Простите, комиссар, вы же не знаете, что такое звено, а я затрудняюсь вам объяснить так, чтобы вы не только поняли, но и увидели… Звено состоит из четырех понтонов, соединяющихся замками. Помните, вы говорили: «Если хочешь, чтобы твоя мысль стала предельно понятной, доведи ее до абсурда»? Пожалуй, я прибегну к вашему совету. В создании звена использован принцип книжки-картинки. Опускаясь на воду или на лед, книжка раскрывается, и буксир — летом катер, а зимой транспортер — волокут к мосту, где ее прикрепляют к длинной цепи — количество зависит от ширины реки — таких же книжек… Несколько примитивно, но зато наглядней не скажешь.

В войну, к великому сожалению, у нас таких переправочных средств не было. Инженеры говорят: «Не парк, а игрушка». Кстати, парком называется все наличие понтонно-мостовых переправочных механизмов в подразделении. Современный парк создал полковник Глазунов. Говорят, он много лет создавал и пробивал свое изобретение… Я давно заметил: чем талантливее изобретение, тем труднее его пробить. Наверное, в самой талантливости есть угроза всему серому и среднему, вот они и сопротивляются.

Мои профессиональные обязанности, комиссар, сводятся примерно к двум простейшим операциям. Я не принимаю в расчет вспомогательные действия: рубка жердей и прочее… И теперь вполне понимаю Малахова. Кстати, ротный называет его за глаза теоретиком. Малахов пытается осмыслить все, с чем ему приходится сталкиваться: явление, человека, поступки… Во всем найти взаимосвязь. Я всегда считал это достоинством, но в устах капитана «теоретик» звучит даже не насмешкой, а этикеткой наивного человека.

Впрочем, я отвлекся. Лейтенант добивается, чтобы каждый солдат знал все операции по наводке моста. Я поговорил на эту тему с Митяевым — прапор сомневается: «Зачем вам Леопард, когда прав нету?» Он мужик опытный, но мне кажется, комиссар, что в нем говорит опыт мирного времени и для мирного времени. А представьте-ка себе, комиссар, такую ситуацию: под арт- или еще каким-нибудь обстрелом несутся к реке понтоновозы. Сзади уже выдвигается наша боевая техника, и переправа нужна, как воздух. А шофер убит, допустим, осколком снаряда. Что делать? По-моему, есть права или нет — верти баранку к реке. В бою не до формальностей. Главное, чтоб машина шла. Пусть от расчета останется два, один человек — задача должна быть выполнена.

Малахов и Вовочка Зуев, тоже раздетые, успевают поработать с каждым расчетом. Практический опыт, тот самый хваленый автоматизм, вырабатывается только на натуре. Иного пути к нему нет. Ни один взвод не может считаться полноценным, пока не научится самостоятельно обеспечивать паромную переправу войск, наводить участки моста… Только после этого взвод становится полнокровной боевой единицей и рука об руку со всей ротой движется по пути дальнейшего совершенствования. Сегодня мы вышли к водной преграде с целью научиться собирать паромы в любую погоду, укладываясь в норму времени, — уф! Боюсь, комиссар, что у меня начинает меняться лексикон…
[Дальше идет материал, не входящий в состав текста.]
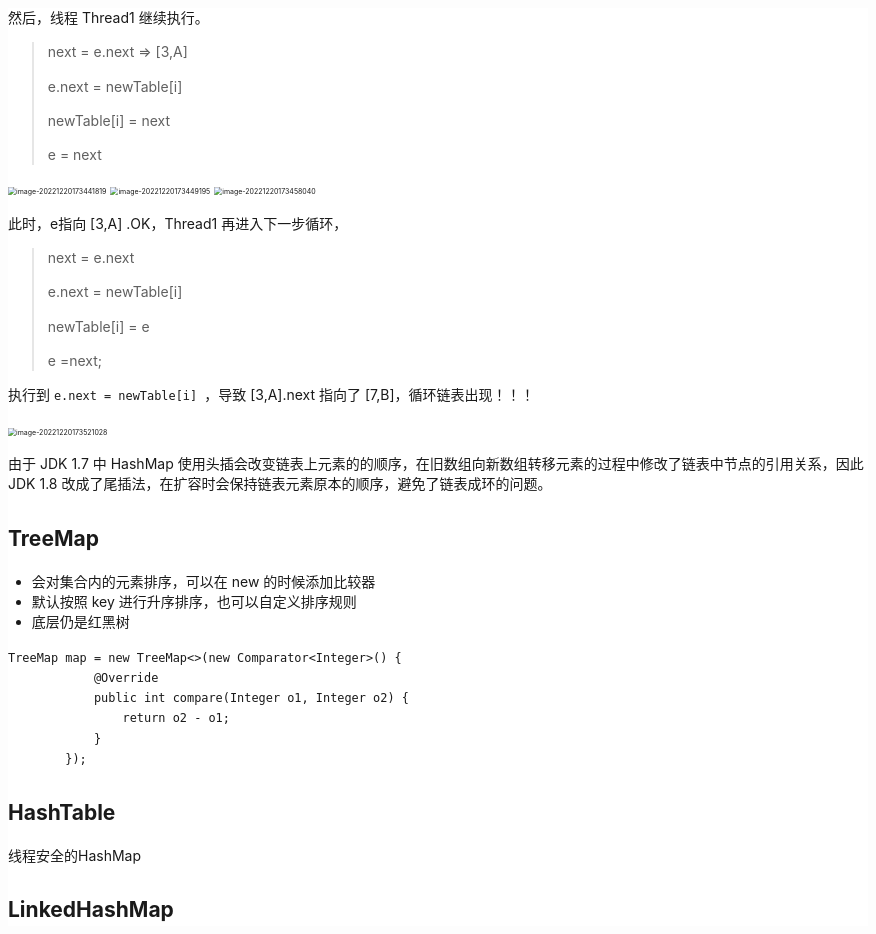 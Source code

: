 然后，线程 Thread1 继续执行。

> next  = e.next  => [3,A]
>
> e.next = newTable[i] 
>
> newTable[i] = next
>
> e = next



<img src="/Users/zyw/Library/Application Support/typora-user-images/image-20221220173441819.png" alt="image-20221220173441819" style="zoom:50%;" />

<img src="/Users/zyw/Library/Application Support/typora-user-images/image-20221220173449195.png" alt="image-20221220173449195" style="zoom:50%;" />

<img src="/Users/zyw/Library/Application Support/typora-user-images/image-20221220173458040.png" alt="image-20221220173458040" style="zoom:50%;" />

此时，e指向 [3,A] .OK，Thread1 再进入下一步循环，

> next = e.next  
>
> e.next = newTable[i]
>
> newTable[i] = e
>
> e =next;

执行到 `e.next = newTable[i] `，导致 [3,A].next 指向了 [7,B]，循环链表出现！！！

<img src="/Users/zyw/Library/Application Support/typora-user-images/image-20221220173521028.png" alt="image-20221220173521028" style="zoom:50%;" />

由于 JDK 1.7 中 HashMap 使用头插会改变链表上元素的的顺序，在旧数组向新数组转移元素的过程中修改了链表中节点的引用关系，因此 JDK 1.8 改成了尾插法，在扩容时会保持链表元素原本的顺序，避免了链表成环的问题。

## TreeMap

- 会对集合内的元素排序，可以在 new 的时候添加比较器
- 默认按照 key 进行升序排序，也可以自定义排序规则
- 底层仍是红黑树

```
TreeMap map = new TreeMap<>(new Comparator<Integer>() {
            @Override
            public int compare(Integer o1, Integer o2) {
                return o2 - o1;
            }
        });
```

## HashTable

线程安全的HashMap

## LinkedHashMap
Сначала все шло хорошо, но ветер усиливался и по реке заходили крутые волны. Паром ходил по волне, на скользкой палубе не удержаться… Какая к черту учеба — нужно было срочно расстыковывать звенья, грузить на машины, и адью!.. Малахов был бледен, но виду не подавал, хотя и для него эта ситуация была новой. И тут Вовочка, простите, старший сержант Зуев говорит:

— Товарищ лейтенант, прикажите составить расчет из крепких парней…

Мишка шагнул к нему мгновенно, за ним я, Степа, Рафик…

— Лозовский, — Вовочка скользнул взглядом мимо меня, — Михеенко, я…

Малахов встал в строй рядом с ними.

Река бушевала, набирая силу. Они стали мокрыми с ног до головы через две секунды. За брызгами не было видно лиц. Солдаты толпились на берегу, а я отошел за машину. Понимаете, комиссар, Зуев скользнул взглядом мимо меня как по гладкой стене…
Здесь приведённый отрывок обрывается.